EIA statistics showed an unexpected increase in crude oil inventories, amounting to 4.5 million barrels over the past reporting week. This might have been a significant development for some traders, especially as the statistics published on Tuesday by the American Petroleum Institute (API) indicated a build in crude oil stockpiles amounting to almost 2.2 million barrels.
After a sluggish performance at the beginning of the week major U.S. stock market indices like the US 500 and especially the US Tech 100 broke out higher with the latter reaching even a new three months high. Indices were trading already gradually higher in the morning hours and later on during the regular trading session accelerated on the upwards momentum. Fundamental data like factory orders for June and the ISM Non-Manufacturing index were both better than expected.
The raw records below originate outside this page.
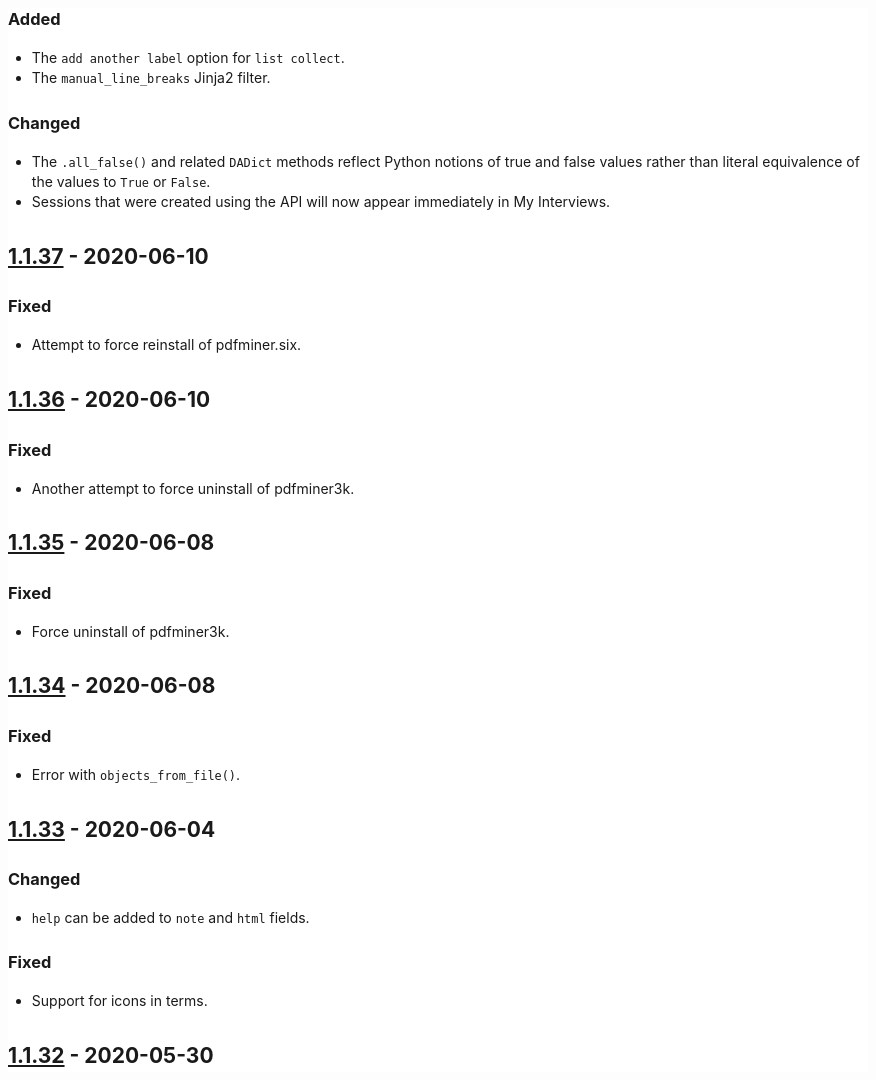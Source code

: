 ### Added
- The `add another label` option for `list collect`.
- The `manual_line_breaks` Jinja2 filter.

### Changed
- The `.all_false()` and related `DADict` methods reflect Python
  notions of true and false values rather than literal equivalence of
  the values to `True` or `False`.
- Sessions that were created using the API will now appear immediately
  in My Interviews.

## [1.1.37](https://github.com/jhpyle/docassemble/releases/tag/v1.1.37) - 2020-06-10

### Fixed
- Attempt to force reinstall of pdfminer.six.

## [1.1.36](https://github.com/jhpyle/docassemble/releases/tag/v1.1.36) - 2020-06-10

### Fixed
- Another attempt to force uninstall of pdfminer3k.

## [1.1.35](https://github.com/jhpyle/docassemble/releases/tag/v1.1.35) - 2020-06-08

### Fixed
- Force uninstall of pdfminer3k.

## [1.1.34](https://github.com/jhpyle/docassemble/releases/tag/v1.1.34) - 2020-06-08

### Fixed
- Error with `objects_from_file()`.

## [1.1.33](https://github.com/jhpyle/docassemble/releases/tag/v1.1.33) - 2020-06-04

### Changed
- `help` can be added to `note` and `html` fields.

### Fixed
- Support for icons in terms.

## [1.1.32](https://github.com/jhpyle/docassemble/releases/tag/v1.1.32) - 2020-05-30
While analysts expected both indicators to decline the factory orders statistic improved from 1.6% m/m growth to 2.0% m/m growth, while the ISM Non-Manufacturing index rose from 55.3 to 56.7.
CVS Health (+6.54%) opened significantly higher after exceeding expectations for its earnings both for its top and bottom line with especially the revenue significantly outperforming at $80.64 billion and same-store sales improved by eight per cent compared to the previous year, while investors expected almost a flat growth.
Moderna (+15.82%) also was good for a positive earnings surprise with the stock being by far the best-performing component of both the S&P 500 and NASDAQ Composite Index with the company’s earnings at $5.24 per share (adjusted) and revenue at $4.7 billion exceeding expectations by a double-digit percentage though the company also had to announce a write down amounting to almost half a billion dollars for expiring vaccines.
On Thursday companies including ConocoPhillips, Paramount Global, Playtika, Alibaba, Eli Lilly & Co, Kellogg, AMC Entertainment, Cloudflare, Carvana, Virgin Galactic, Lyft, Atlassian, Universal Display, DoorDash, Dropbox, Twilio, Chegg, Beyond Meat, Expedia and others are publishing their respective quarterly results.